## WHAT TO WORK ON
Below is a set of records, and all of them should be retyped exactly, minus the pictures.

Source data
=== Section Start ===
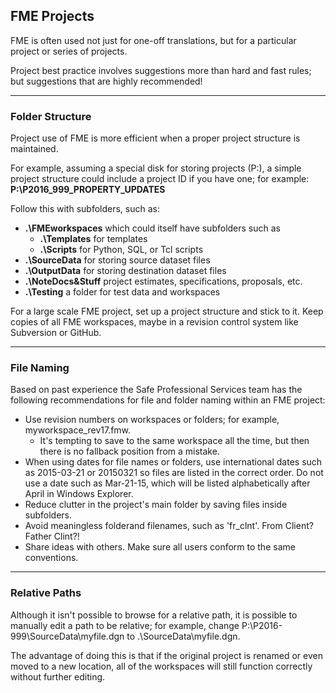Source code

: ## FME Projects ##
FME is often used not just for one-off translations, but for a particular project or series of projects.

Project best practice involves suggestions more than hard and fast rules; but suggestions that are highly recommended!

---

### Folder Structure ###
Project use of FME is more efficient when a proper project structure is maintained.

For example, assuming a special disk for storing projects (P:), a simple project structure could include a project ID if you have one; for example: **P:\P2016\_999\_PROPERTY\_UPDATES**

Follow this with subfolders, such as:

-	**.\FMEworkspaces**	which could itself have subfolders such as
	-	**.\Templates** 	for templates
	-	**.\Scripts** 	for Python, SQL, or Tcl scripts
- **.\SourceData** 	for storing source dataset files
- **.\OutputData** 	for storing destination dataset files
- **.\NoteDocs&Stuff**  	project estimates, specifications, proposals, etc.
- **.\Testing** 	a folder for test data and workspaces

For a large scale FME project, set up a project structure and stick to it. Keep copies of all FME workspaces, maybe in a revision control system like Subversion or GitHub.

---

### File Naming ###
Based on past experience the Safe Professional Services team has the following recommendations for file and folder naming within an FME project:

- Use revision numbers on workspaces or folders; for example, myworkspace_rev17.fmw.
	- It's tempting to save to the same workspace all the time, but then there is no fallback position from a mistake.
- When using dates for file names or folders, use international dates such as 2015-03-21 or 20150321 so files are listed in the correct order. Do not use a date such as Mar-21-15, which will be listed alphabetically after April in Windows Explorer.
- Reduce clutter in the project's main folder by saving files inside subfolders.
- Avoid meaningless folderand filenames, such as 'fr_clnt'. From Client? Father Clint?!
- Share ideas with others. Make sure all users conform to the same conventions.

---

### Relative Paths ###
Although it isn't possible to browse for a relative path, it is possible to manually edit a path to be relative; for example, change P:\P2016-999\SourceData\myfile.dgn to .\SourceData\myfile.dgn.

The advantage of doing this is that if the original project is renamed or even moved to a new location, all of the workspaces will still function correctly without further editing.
=== Section End ===
## OUTPUT BELOW
Source code

: ## FME Projects ##
FME is often used not just for one-off translations, but for a particular project or series of projects.

Project best practice involves suggestions more than hard and fast rules; but suggestions that are highly recommended!

---

### Folder Structure ###
Project use of FME is more efficient when a proper project structure is maintained.

For example, assuming a special disk for storing projects (P:), a simple project structure could include a project ID if you have one; for example: **P:\P2016\_999\_PROPERTY\_UPDATES**

Follow this with subfolders, such as:

-	**.\FMEworkspaces**	which could itself have subfolders such as
	-	**.\Templates** 	for templates
	-	**.\Scripts** 	for Python, SQL, or Tcl scripts
- **.\SourceData** 	for storing source dataset files
- **.\OutputData** 	for storing destination dataset files
- **.\NoteDocs&Stuff**  	project estimates, specifications, proposals, etc.
- **.\Testing** 	a folder for test data and workspaces

For a large scale FME project, set up a project structure and stick to it. Keep copies of all FME workspaces, maybe in a revision control system like Subversion or GitHub.

---

### File Naming ###
Based on past experience the Safe Professional Services team has the following recommendations for file and folder naming within an FME project:

- Use revision numbers on workspaces or folders; for example, myworkspace_rev17.fmw.
	- It's tempting to save to the same workspace all the time, but then there is no fallback position from a mistake.
- When using dates for file names or folders, use international dates such as 2015-03-21 or 20150321 so files are listed in the correct order. Do not use a date such as Mar-21-15, which will be listed alphabetically after April in Windows Explorer.
- Reduce clutter in the project's main folder by saving files inside subfolders.
- Avoid meaningless folderand filenames, such as 'fr_clnt'. From Client? Father Clint?!
- Share ideas with others. Make sure all users conform to the same conventions.

---

### Relative Paths ###
Although it isn't possible to browse for a relative path, it is possible to manually edit a path to be relative; for example, change P:\P2016-999\SourceData\myfile.dgn to .\SourceData\myfile.dgn.

The advantage of doing this is that if the original project is renamed or even moved to a new location, all of the workspaces will still function correctly without further editing.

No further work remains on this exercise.